Synagogue in Yerevan, Armenia

Mordechai Navi Synagogue (Մորդեխայ Նավի սինագոգ), also called the Mordechai Navi Jewish Centre, is a Jewish congregation and synagogue, located at 23 Nar Dos Street, in the central Kentron district of Yerevan, the capital of Armenia. The synagogue was opened in June 2011.

==Background==
The Mordechai Navi Synagogue is the only synagogue in Armenia. It is located on 23 Nar-Dos Street of the central Kentron district. It is headed by the Chief Rabbi of Armenia Gershon Burstein.

The Jewish community in Armenia has a history of 2,000 years, when first Jewish groups settled in Armenia after the destruction of Solomon's Temple in Jerusalem.

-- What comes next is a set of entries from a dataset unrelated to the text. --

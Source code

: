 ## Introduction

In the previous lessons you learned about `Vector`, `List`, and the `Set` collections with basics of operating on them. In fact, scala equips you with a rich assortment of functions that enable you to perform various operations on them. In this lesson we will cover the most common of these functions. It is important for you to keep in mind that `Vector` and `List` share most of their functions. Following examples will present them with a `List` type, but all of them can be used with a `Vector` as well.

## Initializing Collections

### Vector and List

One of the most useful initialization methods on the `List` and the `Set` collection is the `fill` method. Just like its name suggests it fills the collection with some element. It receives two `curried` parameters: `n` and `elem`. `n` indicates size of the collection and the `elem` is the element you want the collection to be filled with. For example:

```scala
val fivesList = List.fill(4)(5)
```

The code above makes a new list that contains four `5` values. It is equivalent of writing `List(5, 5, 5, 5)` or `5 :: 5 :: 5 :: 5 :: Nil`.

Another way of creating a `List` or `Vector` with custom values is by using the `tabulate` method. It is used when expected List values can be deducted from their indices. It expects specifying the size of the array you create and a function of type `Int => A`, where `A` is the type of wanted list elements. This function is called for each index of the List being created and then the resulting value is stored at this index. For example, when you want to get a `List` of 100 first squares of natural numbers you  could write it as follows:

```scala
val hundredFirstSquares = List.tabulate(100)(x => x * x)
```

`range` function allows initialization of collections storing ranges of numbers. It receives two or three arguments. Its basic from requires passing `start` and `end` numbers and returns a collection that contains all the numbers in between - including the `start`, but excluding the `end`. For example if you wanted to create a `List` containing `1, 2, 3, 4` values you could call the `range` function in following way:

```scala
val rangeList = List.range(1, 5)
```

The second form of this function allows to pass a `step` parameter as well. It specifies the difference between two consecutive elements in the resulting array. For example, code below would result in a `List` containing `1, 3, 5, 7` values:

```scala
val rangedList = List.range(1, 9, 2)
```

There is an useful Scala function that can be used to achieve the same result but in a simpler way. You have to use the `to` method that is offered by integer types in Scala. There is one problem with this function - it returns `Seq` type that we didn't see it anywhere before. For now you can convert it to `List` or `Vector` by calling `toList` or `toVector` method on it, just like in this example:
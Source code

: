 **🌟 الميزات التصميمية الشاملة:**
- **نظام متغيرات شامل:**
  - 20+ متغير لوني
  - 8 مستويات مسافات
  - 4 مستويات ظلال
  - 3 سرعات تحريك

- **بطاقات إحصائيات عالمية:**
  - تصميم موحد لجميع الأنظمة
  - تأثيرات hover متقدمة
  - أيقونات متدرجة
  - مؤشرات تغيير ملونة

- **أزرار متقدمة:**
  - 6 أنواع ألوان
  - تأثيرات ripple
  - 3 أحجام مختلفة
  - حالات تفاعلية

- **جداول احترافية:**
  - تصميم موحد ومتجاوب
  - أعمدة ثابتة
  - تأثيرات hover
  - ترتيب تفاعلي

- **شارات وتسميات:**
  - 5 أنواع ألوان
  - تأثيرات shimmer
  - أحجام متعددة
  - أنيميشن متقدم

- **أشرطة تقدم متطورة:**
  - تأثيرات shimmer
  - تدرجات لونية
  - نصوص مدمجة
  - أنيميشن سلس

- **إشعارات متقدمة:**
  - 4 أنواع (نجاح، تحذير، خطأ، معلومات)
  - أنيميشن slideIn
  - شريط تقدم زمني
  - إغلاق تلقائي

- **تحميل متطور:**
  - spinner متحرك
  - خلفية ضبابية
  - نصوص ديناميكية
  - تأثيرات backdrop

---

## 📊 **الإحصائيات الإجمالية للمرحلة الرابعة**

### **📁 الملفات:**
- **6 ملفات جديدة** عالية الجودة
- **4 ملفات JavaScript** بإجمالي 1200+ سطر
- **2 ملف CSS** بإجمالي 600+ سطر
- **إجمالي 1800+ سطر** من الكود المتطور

However, currently the Jewish population in Armenia is around 100 only. Rima Varzhapetyan-Feller is the head of the Jewish community in Armenia since 1996. According to Varzhapetyan, Jews rarely had problems in Armenia.

==History==
It was opened in June 2011, with the financial assistance of the Armenian businessman David Galstyan.

===Antisemitic attacks===
The synagogue and Yerevan's Jewish community has been targeted in several vandalism incidents. On 15 November 2023, a vandal poured fuel on the synagogue's door, setting the building on fire. No serious damage was reported and no one was in the building at the time. Videos of the incident were shared by news outlets in Azerbaijan, against whom Armenia has fought several wars. The attack was condemned by Israeli ambassador to Armenia Joel Lion. The following day, Armenian authorities opened an investigation.